I'm new to Docker.
Can you please have a look at my scheme attached below?
What I want is to be able to have an amount of isolated docker containers with the current software onboard:
Every isolated container is linked to the same volume with the application code but is started with different ENV vars: expressJS port, db name and etc. You got me, right?
For example we have 2 isolated containers:stack1
and stack2
.
Both of them use the same volume with app code located at /home/user/app_code/ (volume mount) at the host machine.
NodeJS inside stack1
is started on 3001 port and is connected to its mongoDB server that uses DB at /home/user/db1 (volume mount) and has its dedicated storage for multimedia located at /home/user/storage1
NodeJS inside stack2
is started on 3002 port and is connected to its mongoDB server that uses DB at /home/user/db2 (volume mount) and has its dedicated storage for multimedia located at /home/user/storage2
And of course stack1
and stack2
are placed behind the Nginx single container reverse proxy.
What's the best way to implement my plan?
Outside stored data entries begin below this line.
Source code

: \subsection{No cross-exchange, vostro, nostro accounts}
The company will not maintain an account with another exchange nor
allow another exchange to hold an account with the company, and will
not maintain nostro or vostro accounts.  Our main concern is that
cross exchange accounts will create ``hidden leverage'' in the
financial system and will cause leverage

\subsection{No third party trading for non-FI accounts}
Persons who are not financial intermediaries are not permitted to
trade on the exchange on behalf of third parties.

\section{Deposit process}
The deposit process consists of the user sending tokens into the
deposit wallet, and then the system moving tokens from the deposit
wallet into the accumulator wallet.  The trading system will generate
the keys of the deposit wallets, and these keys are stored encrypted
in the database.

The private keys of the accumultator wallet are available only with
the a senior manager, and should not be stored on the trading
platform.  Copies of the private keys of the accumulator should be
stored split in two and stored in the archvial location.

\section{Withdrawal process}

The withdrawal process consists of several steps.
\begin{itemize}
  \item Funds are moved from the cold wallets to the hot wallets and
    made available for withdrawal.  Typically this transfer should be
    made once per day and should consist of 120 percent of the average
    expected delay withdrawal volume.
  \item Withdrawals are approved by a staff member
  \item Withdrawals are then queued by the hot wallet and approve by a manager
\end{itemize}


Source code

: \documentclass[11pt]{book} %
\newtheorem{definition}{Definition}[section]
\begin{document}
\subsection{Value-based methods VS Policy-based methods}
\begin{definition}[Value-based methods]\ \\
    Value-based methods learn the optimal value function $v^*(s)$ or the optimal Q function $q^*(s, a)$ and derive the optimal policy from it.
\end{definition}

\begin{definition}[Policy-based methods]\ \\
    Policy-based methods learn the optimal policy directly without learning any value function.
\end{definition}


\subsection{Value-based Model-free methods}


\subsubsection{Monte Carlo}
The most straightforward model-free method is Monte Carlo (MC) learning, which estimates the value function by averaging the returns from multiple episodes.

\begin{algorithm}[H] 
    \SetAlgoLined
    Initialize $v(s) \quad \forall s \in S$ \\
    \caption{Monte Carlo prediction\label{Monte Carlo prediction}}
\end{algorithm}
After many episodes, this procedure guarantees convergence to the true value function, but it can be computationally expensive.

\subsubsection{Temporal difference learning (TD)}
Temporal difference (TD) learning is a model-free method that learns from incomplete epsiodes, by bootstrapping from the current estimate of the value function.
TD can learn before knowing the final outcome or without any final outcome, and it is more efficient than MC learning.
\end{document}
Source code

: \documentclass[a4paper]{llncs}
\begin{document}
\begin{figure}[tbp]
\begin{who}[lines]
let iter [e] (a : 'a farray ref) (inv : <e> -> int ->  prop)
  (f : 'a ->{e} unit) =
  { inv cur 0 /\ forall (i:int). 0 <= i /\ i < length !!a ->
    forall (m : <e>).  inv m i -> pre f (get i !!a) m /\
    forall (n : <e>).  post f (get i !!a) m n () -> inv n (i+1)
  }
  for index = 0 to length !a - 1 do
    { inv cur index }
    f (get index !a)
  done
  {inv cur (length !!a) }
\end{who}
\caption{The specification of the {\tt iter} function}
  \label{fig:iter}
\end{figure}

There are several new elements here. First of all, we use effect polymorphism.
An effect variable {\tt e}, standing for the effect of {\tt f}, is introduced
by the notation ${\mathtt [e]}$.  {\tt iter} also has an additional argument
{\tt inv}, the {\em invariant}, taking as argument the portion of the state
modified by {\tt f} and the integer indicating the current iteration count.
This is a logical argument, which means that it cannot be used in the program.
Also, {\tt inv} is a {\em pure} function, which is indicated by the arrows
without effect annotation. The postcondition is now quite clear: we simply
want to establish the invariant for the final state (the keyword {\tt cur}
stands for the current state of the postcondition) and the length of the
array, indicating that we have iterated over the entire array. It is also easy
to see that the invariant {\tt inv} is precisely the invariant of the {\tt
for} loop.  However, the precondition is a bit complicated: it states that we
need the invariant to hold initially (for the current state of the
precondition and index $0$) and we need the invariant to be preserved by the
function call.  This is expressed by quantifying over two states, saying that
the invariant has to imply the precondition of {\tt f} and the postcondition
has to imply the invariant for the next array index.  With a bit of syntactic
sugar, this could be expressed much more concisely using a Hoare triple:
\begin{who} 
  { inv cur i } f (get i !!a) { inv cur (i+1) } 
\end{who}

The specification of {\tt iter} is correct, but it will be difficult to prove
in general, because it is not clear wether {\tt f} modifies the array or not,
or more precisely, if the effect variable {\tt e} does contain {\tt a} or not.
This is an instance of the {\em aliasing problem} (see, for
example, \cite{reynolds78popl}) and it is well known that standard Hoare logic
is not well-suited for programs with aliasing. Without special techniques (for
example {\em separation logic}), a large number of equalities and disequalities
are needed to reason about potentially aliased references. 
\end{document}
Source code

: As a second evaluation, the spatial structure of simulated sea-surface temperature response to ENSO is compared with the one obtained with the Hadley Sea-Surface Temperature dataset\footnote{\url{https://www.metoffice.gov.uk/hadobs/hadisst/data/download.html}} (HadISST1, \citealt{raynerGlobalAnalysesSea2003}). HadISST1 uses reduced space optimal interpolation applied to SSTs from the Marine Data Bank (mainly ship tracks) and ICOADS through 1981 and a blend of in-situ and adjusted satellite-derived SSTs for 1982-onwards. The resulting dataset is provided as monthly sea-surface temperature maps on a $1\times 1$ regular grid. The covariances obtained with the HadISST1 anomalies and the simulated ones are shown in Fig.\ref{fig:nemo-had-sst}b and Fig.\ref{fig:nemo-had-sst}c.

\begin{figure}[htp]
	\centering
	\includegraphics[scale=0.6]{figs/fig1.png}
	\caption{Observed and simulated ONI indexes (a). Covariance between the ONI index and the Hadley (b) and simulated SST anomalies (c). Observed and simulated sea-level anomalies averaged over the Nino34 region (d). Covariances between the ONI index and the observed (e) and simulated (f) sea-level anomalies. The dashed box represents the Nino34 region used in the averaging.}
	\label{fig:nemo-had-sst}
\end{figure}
As I understand it docker-compose
is not the right tool in my case. In the end I can build only stack that consists if nodeJs image and Mongo image. But how to deal with ffmpeg and cron? How to multiply stacks? Is it possible to put them behind sinle Nginx container?
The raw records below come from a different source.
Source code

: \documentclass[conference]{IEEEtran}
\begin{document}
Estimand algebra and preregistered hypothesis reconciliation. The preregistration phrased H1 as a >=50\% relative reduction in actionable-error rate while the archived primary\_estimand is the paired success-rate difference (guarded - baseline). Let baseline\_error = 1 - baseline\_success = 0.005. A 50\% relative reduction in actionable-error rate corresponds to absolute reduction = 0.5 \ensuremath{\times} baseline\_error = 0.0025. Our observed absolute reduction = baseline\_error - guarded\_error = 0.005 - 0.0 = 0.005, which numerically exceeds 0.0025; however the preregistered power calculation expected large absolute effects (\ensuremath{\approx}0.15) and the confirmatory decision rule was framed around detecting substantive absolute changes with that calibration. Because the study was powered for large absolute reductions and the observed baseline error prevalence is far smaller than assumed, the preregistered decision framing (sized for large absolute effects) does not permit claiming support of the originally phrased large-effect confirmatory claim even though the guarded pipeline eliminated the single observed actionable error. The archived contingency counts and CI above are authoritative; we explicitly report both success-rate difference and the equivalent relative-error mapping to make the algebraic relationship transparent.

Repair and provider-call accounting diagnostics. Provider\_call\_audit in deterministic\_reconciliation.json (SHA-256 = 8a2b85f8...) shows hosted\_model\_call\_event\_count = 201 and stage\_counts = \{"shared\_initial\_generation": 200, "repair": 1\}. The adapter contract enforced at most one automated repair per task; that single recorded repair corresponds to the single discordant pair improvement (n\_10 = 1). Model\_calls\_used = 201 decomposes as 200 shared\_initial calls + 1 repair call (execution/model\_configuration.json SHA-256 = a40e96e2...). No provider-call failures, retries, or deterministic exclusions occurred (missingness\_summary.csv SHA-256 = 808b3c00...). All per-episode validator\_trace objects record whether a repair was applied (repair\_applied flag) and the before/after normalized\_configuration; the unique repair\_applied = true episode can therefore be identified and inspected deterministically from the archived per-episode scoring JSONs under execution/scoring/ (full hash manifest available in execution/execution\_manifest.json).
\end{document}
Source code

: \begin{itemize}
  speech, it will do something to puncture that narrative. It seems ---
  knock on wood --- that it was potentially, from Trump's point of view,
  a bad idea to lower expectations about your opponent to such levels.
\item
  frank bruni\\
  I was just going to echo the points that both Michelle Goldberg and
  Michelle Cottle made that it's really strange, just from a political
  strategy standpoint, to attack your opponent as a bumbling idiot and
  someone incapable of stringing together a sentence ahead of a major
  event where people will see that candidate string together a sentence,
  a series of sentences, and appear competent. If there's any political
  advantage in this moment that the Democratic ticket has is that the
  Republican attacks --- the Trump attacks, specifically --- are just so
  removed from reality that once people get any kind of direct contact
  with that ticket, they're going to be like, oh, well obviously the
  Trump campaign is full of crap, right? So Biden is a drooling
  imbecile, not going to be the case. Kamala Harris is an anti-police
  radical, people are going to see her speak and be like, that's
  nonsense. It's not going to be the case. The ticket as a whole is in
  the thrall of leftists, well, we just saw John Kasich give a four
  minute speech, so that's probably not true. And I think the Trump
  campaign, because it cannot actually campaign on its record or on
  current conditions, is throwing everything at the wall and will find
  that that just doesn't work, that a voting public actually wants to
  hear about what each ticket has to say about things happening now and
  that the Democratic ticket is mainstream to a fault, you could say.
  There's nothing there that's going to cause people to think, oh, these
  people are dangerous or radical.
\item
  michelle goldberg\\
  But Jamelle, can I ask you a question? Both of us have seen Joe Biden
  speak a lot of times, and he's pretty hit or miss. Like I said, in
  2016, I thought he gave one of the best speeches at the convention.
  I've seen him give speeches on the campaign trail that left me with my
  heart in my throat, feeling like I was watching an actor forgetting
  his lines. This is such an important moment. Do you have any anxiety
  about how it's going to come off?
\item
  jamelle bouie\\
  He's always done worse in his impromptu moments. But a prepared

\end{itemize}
The second way is to take "phusion/baseimage-docker", manually install NodeJs, Mongodb, ffmpeg, multiply this container and hide each behind the Nginx revese proxy. But this approach violates a bit Best practices for writing Dockerfiles (Run only one process per container)
Or is there another proper way? How would you implement this architecture?
Thank you in advance!
It's certainly not elegant but you can do that using docker-compose. You'll just have to create copies of each service. eg:
version: "2"
services:
stack1_node:
...
stack1_mongo:
...
stack1_software:
...
stack2_node:
...
stack2_mongo:
...
stack2_software:
...
That's the short answer. The longer answer is that what you're describing is called a pod
in Kubernetes or a task
in AWS ECS. They are grouping of containers which form a unit as a whole. The new docker "swarm mode" also has the notion of task but it currently only handles one container. I have no doubt they'll extend it in the next few months to handle what you're describing. They're stealing ideas from everywhere, as they should.